*** Dataset extract ***
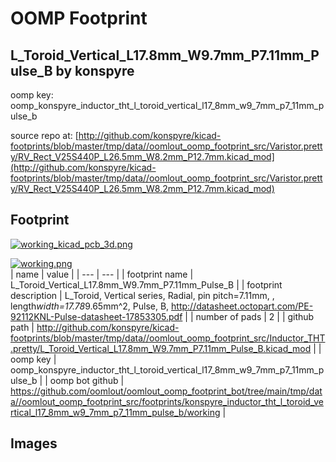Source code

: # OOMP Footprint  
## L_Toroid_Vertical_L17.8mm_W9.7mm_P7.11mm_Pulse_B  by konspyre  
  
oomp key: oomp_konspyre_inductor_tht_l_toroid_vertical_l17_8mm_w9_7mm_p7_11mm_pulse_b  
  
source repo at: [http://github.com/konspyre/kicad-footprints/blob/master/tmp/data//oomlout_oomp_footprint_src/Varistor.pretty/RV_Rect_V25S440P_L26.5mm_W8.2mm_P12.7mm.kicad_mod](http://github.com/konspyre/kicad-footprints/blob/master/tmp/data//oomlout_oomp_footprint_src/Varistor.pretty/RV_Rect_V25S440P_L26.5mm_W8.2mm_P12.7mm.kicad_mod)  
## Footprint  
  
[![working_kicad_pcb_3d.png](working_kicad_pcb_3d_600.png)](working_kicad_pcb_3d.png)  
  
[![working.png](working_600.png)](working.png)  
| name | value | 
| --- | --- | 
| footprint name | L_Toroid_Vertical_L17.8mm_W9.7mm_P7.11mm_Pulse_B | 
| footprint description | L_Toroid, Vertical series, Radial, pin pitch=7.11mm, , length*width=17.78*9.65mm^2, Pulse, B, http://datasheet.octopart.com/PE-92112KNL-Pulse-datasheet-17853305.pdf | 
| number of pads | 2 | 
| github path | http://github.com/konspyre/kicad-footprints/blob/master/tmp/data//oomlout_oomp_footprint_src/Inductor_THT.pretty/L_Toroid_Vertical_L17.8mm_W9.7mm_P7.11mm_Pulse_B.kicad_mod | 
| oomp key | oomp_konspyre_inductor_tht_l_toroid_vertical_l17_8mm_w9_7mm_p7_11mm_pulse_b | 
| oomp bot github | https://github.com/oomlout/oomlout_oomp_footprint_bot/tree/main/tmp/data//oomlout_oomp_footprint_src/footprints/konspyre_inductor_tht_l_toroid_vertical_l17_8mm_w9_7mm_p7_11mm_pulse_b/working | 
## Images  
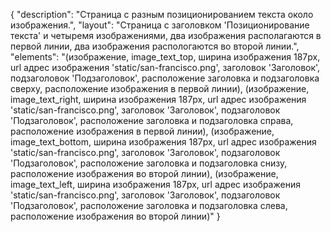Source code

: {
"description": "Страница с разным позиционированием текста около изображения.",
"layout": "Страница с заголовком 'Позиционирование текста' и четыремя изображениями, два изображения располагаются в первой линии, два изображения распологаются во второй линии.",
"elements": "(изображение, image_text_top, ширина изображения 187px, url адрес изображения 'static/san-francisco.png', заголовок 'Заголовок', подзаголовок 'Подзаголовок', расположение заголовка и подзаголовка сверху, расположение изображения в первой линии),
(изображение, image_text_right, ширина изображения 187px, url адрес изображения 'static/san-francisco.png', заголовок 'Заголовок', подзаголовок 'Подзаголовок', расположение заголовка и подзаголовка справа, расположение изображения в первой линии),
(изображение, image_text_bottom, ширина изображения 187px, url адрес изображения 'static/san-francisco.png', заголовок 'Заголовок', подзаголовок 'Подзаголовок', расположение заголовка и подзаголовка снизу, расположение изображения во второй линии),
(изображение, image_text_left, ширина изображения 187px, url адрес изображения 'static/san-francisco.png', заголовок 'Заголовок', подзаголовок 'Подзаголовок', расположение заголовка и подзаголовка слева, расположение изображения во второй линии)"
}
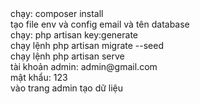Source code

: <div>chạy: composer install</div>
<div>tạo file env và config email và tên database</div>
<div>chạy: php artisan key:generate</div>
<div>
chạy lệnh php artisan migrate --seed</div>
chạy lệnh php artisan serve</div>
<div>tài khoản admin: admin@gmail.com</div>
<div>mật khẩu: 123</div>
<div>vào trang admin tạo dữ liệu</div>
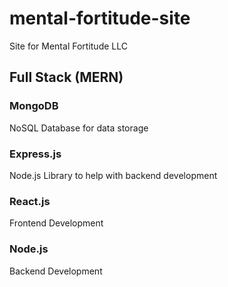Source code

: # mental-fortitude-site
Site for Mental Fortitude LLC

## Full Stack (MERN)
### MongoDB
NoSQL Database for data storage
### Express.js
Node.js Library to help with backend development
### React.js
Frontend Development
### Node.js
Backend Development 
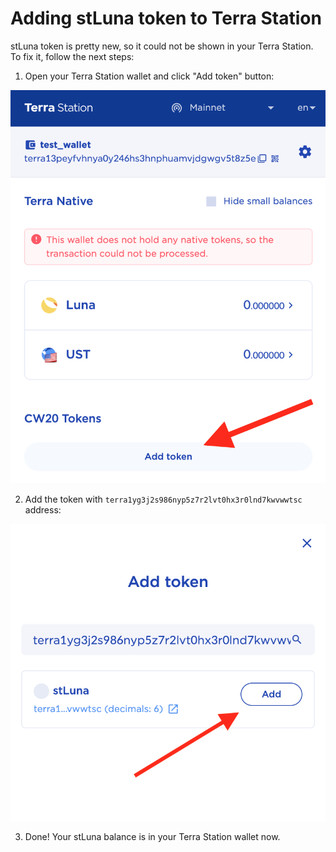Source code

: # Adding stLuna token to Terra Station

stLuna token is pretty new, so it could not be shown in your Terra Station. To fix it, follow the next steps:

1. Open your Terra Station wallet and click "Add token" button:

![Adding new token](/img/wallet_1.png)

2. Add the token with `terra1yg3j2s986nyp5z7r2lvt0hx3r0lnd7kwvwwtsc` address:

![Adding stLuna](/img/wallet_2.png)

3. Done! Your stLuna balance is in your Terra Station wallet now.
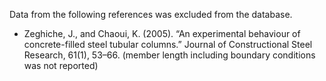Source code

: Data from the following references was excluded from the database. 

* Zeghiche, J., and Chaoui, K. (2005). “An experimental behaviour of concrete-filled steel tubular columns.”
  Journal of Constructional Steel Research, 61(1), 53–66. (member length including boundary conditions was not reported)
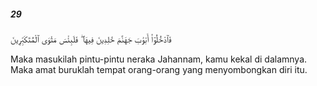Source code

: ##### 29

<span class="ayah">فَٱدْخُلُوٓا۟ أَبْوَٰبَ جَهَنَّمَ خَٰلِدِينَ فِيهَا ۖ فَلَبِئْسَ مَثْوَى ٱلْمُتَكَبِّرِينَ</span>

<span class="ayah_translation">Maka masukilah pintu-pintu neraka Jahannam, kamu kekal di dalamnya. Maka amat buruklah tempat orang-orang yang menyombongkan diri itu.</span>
***
_What the exercise asks_. Only one thing is required here: an exact copy of the lines from the one bearing "2. Add the token" through the final line above, both included, with pictures left out.

_Task response_.
2. Add the token with `terra1yg3j2s986nyp5z7r2lvt0hx3r0lnd7kwvwwtsc` address:

![Adding stLuna](/img/wallet_2.png)

3. Done! Your stLuna balance is in your Terra Station wallet now.
Source code

: Data from the following references was excluded from the database. 

* Zeghiche, J., and Chaoui, K. (2005). “An experimental behaviour of concrete-filled steel tubular columns.”
  Journal of Constructional Steel Research, 61(1), 53–66. (member length including boundary conditions was not reported)
Source code

: ##### 29

<span class="ayah">فَٱدْخُلُوٓا۟ أَبْوَٰبَ جَهَنَّمَ خَٰلِدِينَ فِيهَا ۖ فَلَبِئْسَ مَثْوَى ٱلْمُتَكَبِّرِينَ</span>

<span class="ayah_translation">Maka masukilah pintu-pintu neraka Jahannam, kamu kekal di dalamnya. Maka amat buruklah tempat orang-orang yang menyombongkan diri itu.</span>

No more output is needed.